* The data *
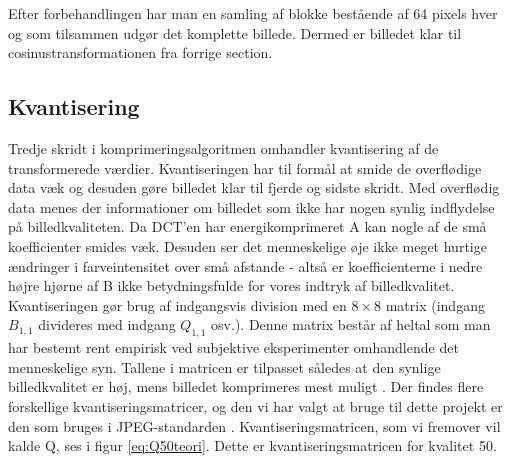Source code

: Efter forbehandlingen har man en samling af blokke bestående af 64 pixels hver og som tilsammen udgør det komplette billede. Dermed er billedet klar til cosinustransformationen fra forrige section.

\subsection{Kvantisering}
Tredje skridt i komprimeringsalgoritmen omhandler kvantisering af de transformerede værdier. Kvantiseringen har til formål at smide de overflødige data væk og desuden gøre billedet klar til fjerde og sidste skridt. Med overflødig data menes der informationer om billedet som ikke har nogen synlig indflydelse på billedkvaliteten. Da DCT'en har energikomprimeret A kan nogle af de små koefficienter smides væk. Desuden ser det menneskelige øje ikke meget hurtige ændringer i farveintensitet over små afstande - altså er koefficienterne i nedre højre hjørne af B ikke betydningsfulde for vores indtryk af billedkvalitet.\\
Kvantiseringen gør brug af indgangsvis division med en $8\times8$ matrix (indgang $B_{1,1}$ divideres med indgang $Q_{1,1}$ osv.). Denne matrix består af heltal som man har bestemt rent empirisk ved subjektive eksperimenter omhandlende det menneskelige syn. Tallene i matricen er tilpasset således at den synlige billedkvalitet er høj, mens billedet komprimeres mest muligt \citep{lokminglui}. Der findes flere forskellige kvantiseringsmatricer, og den vi har valgt at bruge til dette projekt er den som bruges i JPEG-standarden \citep{lokminglui}. Kvantiseringsmatricen, som vi fremover vil kalde Q, ses i figur \vref{eq:Q50teori}. Dette er kvantiseringsmatricen for kvalitet 50.

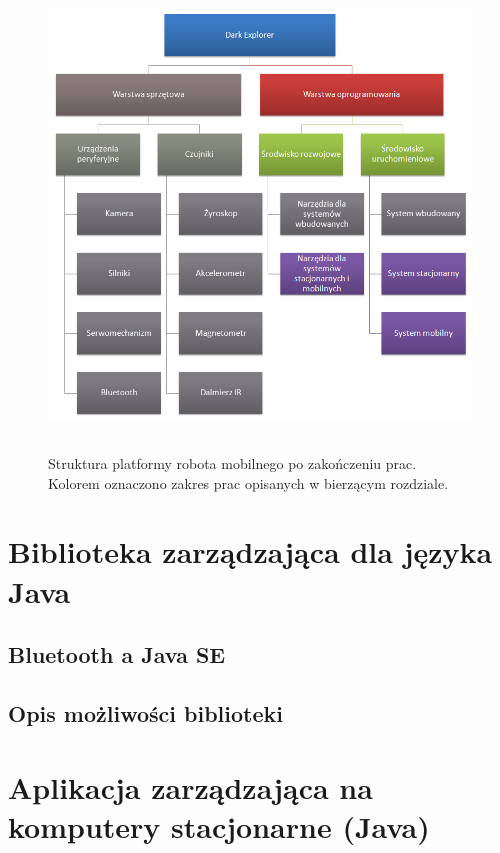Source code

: \begin{figure}[!ht]
 \centering
 \includegraphics[height=125mm]{../images/ch03/dark_explorer_platform_ide_stac_mob.png}
 \caption{Struktura platformy robota mobilnego po zakończeniu prac. Kolorem oznaczono zakres prac opisanych w bierzącym rozdziale.}
 \label{fig:DarkExplorerPlatformStacMob}
\end{figure}

\section{Biblioteka zarządzająca dla języka Java}
\subsection{Bluetooth a Java SE}
\subsection{Opis możliwości biblioteki}
\section{Aplikacja zarządzająca na komputery stacjonarne (Java)}
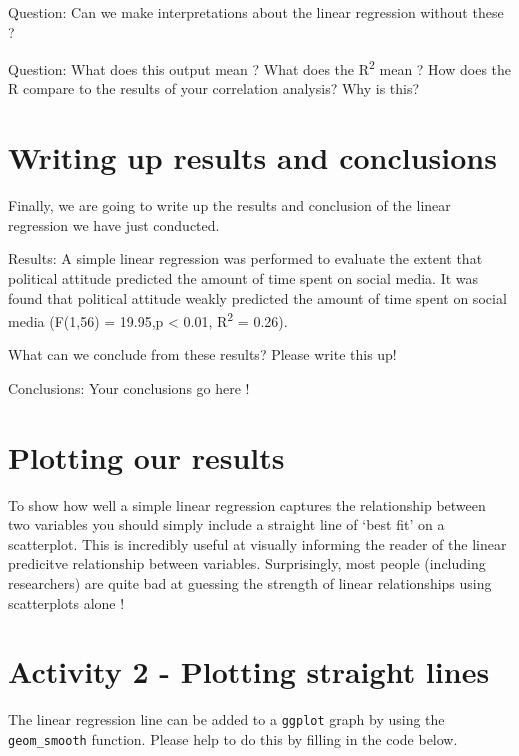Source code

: \documentclass[
]{book}
\begin{document}
Question: Can we make interpretations about the linear regression without these ?

Question: What does this output mean ? What does the R\textsuperscript{2} mean ? How does the R compare to the results of your correlation analysis? Why is this?

\section{Writing up results and conclusions}\label{writing-up-results-and-conclusions-4}

Finally, we are going to write up the results and conclusion of the linear regression we have just conducted.

Results: A simple linear regression was performed to evaluate the extent that political attitude predicted the amount of time spent on social media. It was found that political attitude weakly predicted the amount of time spent on social media (F(1,56) = 19.95,p \textless{} 0.01, R\textsuperscript{2} = 0.26).

What can we conclude from these results? Please write this up!

Conclusions: Your conclusions go here !

\section{Plotting our results}\label{plotting-our-results-1}

To show how well a simple linear regression captures the relationship between two variables you should simply include a straight line of `best fit' on a scatterplot. This is incredibly useful at visually informing the reader of the linear predicitve relationship between variables. Surprisingly, most people (including researchers) are quite bad at guessing the strength of linear relationships using scatterplots alone !

\section{Activity 2 - Plotting straight lines}\label{activity-2---plotting-straight-lines}

The linear regression line can be added to a \texttt{ggplot} graph by using the \texttt{geom\_smooth} function. Please help to do this by filling in the code below.
\end{document}
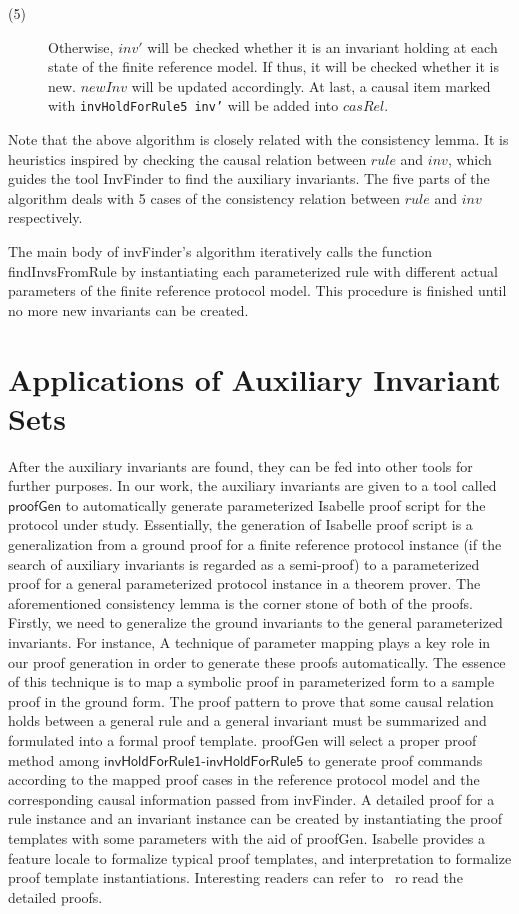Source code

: \documentclass{llncs}
\begin{document}
\begin{description}
    \item[(5)] Otherwise, $inv'$ will be checked whether it is an invariant holding at each state of the finite reference model. If thus, it
    will be checked whether it is new. $newInv$ will be updated
    accordingly. At last, a causal item marked with {\tt invHoldForRule5
    inv'} will be added into $casRel$.
 \end{description}

Note that the above algorithm is closely related with the
consistency lemma. It is heuristics inspired by checking the causal
relation between $rule$ and $inv$,  which guides the tool {\sf
InvFinder} to find the auxiliary invariants. The five parts of the
algorithm deals with 5 cases of the consistency relation between
$rule$ and $inv$ respectively.

The main body of {\sf invFinder}'s algorithm iteratively calls the function
{\sf findInvsFromRule}  by instantiating each parameterized rule
with different actual parameters of the finite reference protocol
model. This procedure is  finished until no more new invariants can be created.


\section{Applications of Auxiliary Invariant Sets}
 After the auxiliary invariants   are found,
 they can be fed into other
tools for further purposes. In our work, the auxiliary invariants
are given to a tool called $\mathsf{proofGen}$ to automatically
generate parameterized Isabelle proof script for the protocol under
study. Essentially, the generation of Isabelle proof script is a
generalization from a ground proof for a finite reference protocol
instance (if the search of auxiliary invariants is regarded as a
semi-proof) to a parameterized proof for a general parameterized
protocol instance in a theorem prover. The aforementioned
consistency lemma is the corner stone of both of the proofs. Firstly,
we need to generalize the ground invariants to the general
parameterized invariants. For instance,
 A technique of parameter mapping plays a key role in our proof generation in order to
generate these proofs automatically. The essence of this technique
is to map a symbolic proof in parameterized form to a sample proof
in the ground form. The proof pattern to prove that some causal
relation holds between a general rule and a general invariant must
be summarized and formulated into a formal proof template.
%
{\sf proofGen} will select a proper proof method among
$\mathsf{invHoldForRule1}$-$\mathsf{invHoldForRule5}$ to generate
proof commands according to the mapped proof cases in the reference
protocol model and the corresponding causal information passed from
{\sf invFinder}. A detailed proof for a rule instance and an
invariant instance can be created by instantiating the proof
templates with some parameters with the aid of {\sf proofGen}.
Isabelle provides a feature {\sf locale} to formalize typical proof
templates, and {\sf interpretation} to formalize proof template
instantiations. Interesting readers can refer to~\cite{LiCache13} ro
read the detailed proofs.
\end{document}
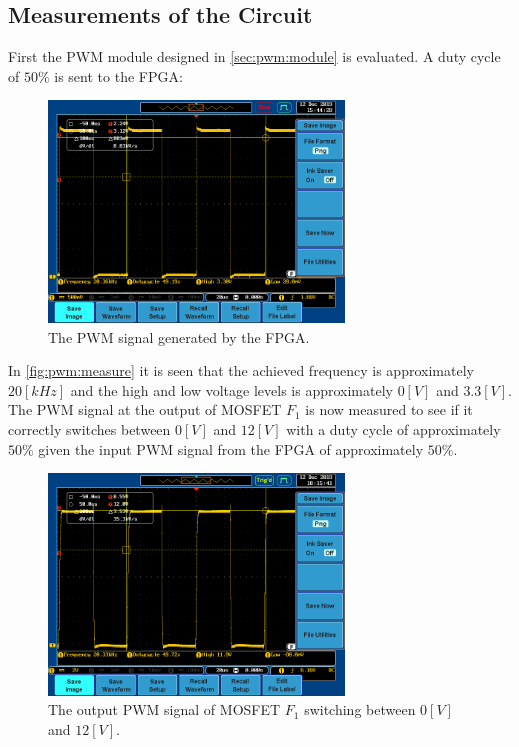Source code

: \documentclass[../report.tex]{subfiles}
\begin{document}
\subsection{Measurements of the Circuit}
First the PWM module designed in \autoref{sec:pwm:module} is evaluated. A duty cycle of $50 \%$ is sent to the FPGA:
\begin{figure}[H]
    \centering
         \includegraphics[width=0.7\textwidth]{figures/measurements/PWM_signal.PNG}
     \caption{The PWM signal generated by the FPGA.}
     \label{fig:pwm:measure}
\end{figure}
In \autoref{fig:pwm:measure} it is seen that the achieved frequency is approximately $20 [kHz]$ and the high and low voltage levels is approximately $0 [V]$ and $3.3 [V]$.\\
The PWM signal at the output of MOSFET $F_1$ is now measured to see if it correctly switches between $0 [V]$ and $12 [V]$ with a duty cycle of approximately $50 \%$ given the input PWM signal from the FPGA of approximately $50 \%$.
\begin{figure}[H]
    \centering
         \includegraphics[width=0.7\textwidth]{figures/measurements/F1_mosfet.PNG}
     \caption{The output PWM signal of MOSFET $F_1$ switching between $0 [V]$ and $12 [V]$.}
     \label{fig:pwm:measure:F1}
\end{figure}
\end{document}
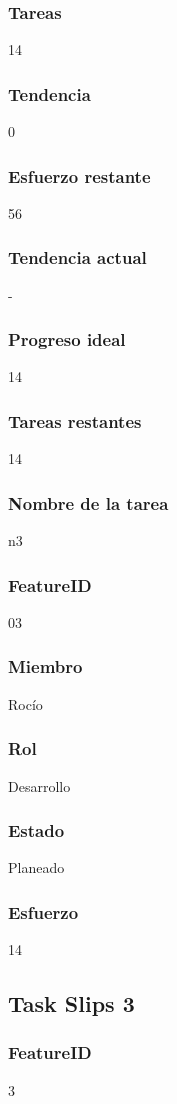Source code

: \subsubsection{Tareas}
14
\subsubsection{Tendencia}
0
\subsubsection{Esfuerzo restante}
56
\subsubsection{Tendencia actual}
-
\subsubsection{Progreso ideal}
14
\subsubsection{Tareas restantes}
14
\subsubsection{Nombre de la tarea}
n3
\subsubsection{FeatureID}
03
\subsubsection{Miembro}
Rocío
\subsubsection{Rol}
Desarrollo
\subsubsection{Estado}
Planeado
\subsubsection{Esfuerzo}
14

\subsection{Task Slips 3}


\subsubsection{FeatureID}3
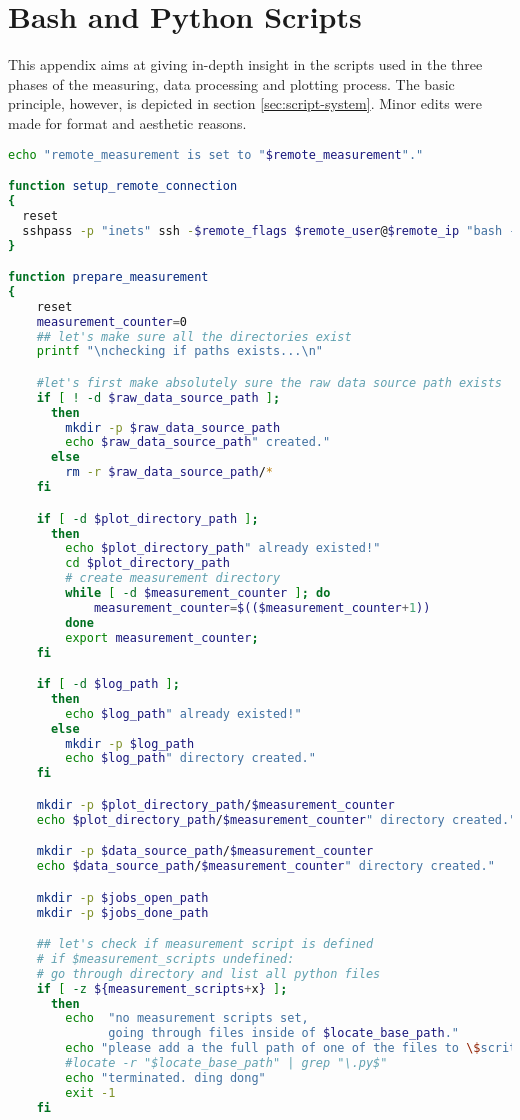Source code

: \chapter{Bash and Python Scripts}

This appendix aims at giving in-depth insight in the scripts used in the three phases of the measuring, data processing and plotting process. The basic principle, however, is depicted in section \ref{sec:script-system}. Minor edits were made for format and aesthetic reasons.

\begin{lstlisting}[language=Bash,caption=measure.sh]
echo "remote_measurement is set to "$remote_measurement"."

function setup_remote_connection
{
  reset
  sshpass -p "inets" ssh -$remote_flags $remote_user@$remote_ip "bash -s" < remote_measurement_$link.sh
}

function prepare_measurement
{
    reset
    measurement_counter=0
    ## let's make sure all the directories exist
    printf "\nchecking if paths exists...\n"

    #let's first make absolutely sure the raw data source path exists
    if [ ! -d $raw_data_source_path ];
      then
        mkdir -p $raw_data_source_path
        echo $raw_data_source_path" created."
      else
        rm -r $raw_data_source_path/*
    fi

    if [ -d $plot_directory_path ];
      then
        echo $plot_directory_path" already existed!"
        cd $plot_directory_path
        # create measurement directory
        while [ -d $measurement_counter ]; do
            measurement_counter=$(($measurement_counter+1))
        done
        export measurement_counter;
    fi

    if [ -d $log_path ];
      then
        echo $log_path" already existed!"
      else
        mkdir -p $log_path
        echo $log_path" directory created."
    fi

    mkdir -p $plot_directory_path/$measurement_counter
    echo $plot_directory_path/$measurement_counter" directory created."

    mkdir -p $data_source_path/$measurement_counter
    echo $data_source_path/$measurement_counter" directory created."

    mkdir -p $jobs_open_path
    mkdir -p $jobs_done_path

    ## let's check if measurement script is defined
    # if $measurement_scripts undefined:
    # go through directory and list all python files
    if [ -z ${measurement_scripts+x} ];
      then
        echo  "no measurement scripts set,
              going through files inside of $locate_base_path."
        echo "please add a the full path of one of the files to \$scritps."
        #locate -r "$locate_base_path" | grep "\.py$"
        echo "terminated. ding dong"
        exit -1
    fi


\end{lstlisting}
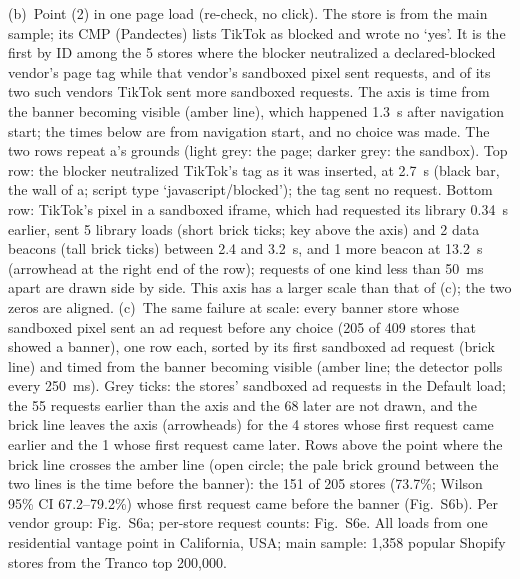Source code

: {(b)~Point (2) in one page load (re-check, no click). The store is from the main sample; its CMP (Pandectes) lists TikTok as blocked and wrote no `yes'. It is the first by ID among the 5 stores where the blocker neutralized a declared-blocked vendor's page tag while that vendor's sandboxed pixel sent requests, and of its two such vendors TikTok sent more sandboxed requests. The axis is time from the banner becoming visible (amber line), which happened 1.3~s after navigation start; the times below are from navigation start, and no choice was made. The two rows repeat a's grounds (light grey: the page; darker grey: the sandbox). Top row: the blocker neutralized TikTok's tag as it was inserted, at 2.7~s (black bar, the wall of a; script type `javascript/blocked'); the tag sent no request. Bottom row: TikTok's pixel in a sandboxed iframe, which had requested its library 0.34~s earlier, sent 5 library loads (short brick ticks; key above the axis) and 2 data beacons (tall brick ticks) between 2.4 and 3.2~s, and 1 more beacon at 13.2~s (arrowhead at the right end of the row); requests of one kind less than 50~ms apart are drawn side by side. This axis has a larger scale than that of (c); the two zeros are aligned.
(c)~The same failure at scale: every banner store whose sandboxed pixel sent an ad request before any choice (205 of 409 stores that showed a banner), one row each, sorted by its first sandboxed ad request (brick line) and timed from the banner becoming visible (amber line; the detector polls every 250~ms). Grey ticks: the stores' sandboxed ad requests in the Default load; the 55 requests earlier than the axis and the 68 later are not drawn, and the brick line leaves the axis (arrowheads) for the 4 stores whose first request came earlier and the 1 whose first request came later. Rows above the point where the brick line crosses the amber line (open circle; the pale brick ground between the two lines is the time before the banner): the 151 of 205 stores (73.7\%; Wilson 95\% CI 67.2--79.2\%) whose first request came before the banner (Fig.~S6b). Per vendor group: Fig.~S6a; per-store request counts: Fig.~S6e.
All loads from one residential vantage point in California, USA; main sample: 1,358 popular Shopify stores from the Tranco top 200,000.}
\label{fig:situating}
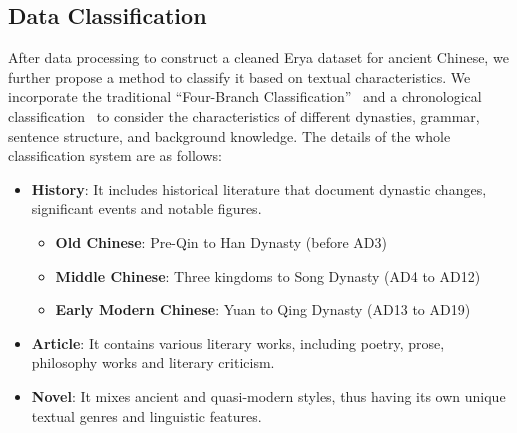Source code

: \subsection{Data Classification}%
After data processing to construct a cleaned Erya dataset for ancient Chinese, we further propose a method to classify it based on textual characteristics. We incorporate the traditional ``Four-Branch Classification''~\cite{sibu} and a chronological classification~\cite{RN02, four} to consider the characteristics of different dynasties, grammar, sentence structure, and background knowledge. The details of the whole classification system are as follows:




\begin{itemize}
    \item \textbf{History}: It includes historical literature that document dynastic changes, significant events and notable figures.
    \begin{itemize}
        \item \textbf{Old Chinese}: Pre-Qin to Han Dynasty (before AD3)
        \item \textbf{Middle Chinese}: Three kingdoms to Song Dynasty (AD4 to AD12)
        \item \textbf{Early Modern Chinese}: Yuan to Qing Dynasty (AD13 to AD19)
    \end{itemize}
    \item \textbf{Article}: It contains various literary works, including poetry, prose, philosophy works and literary criticism. 
    \item \textbf{Novel}: It mixes ancient and quasi-modern styles, thus having its own unique textual genres and linguistic features.
\end{itemize}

* Instructions for the task *
Each line that holds the word "proofs" should be extracted from the records.

* Task solution *
consistency lemma is the corner stone of both of the proofs. Firstly,
generate these proofs automatically. The essence of this technique
read the detailed proofs.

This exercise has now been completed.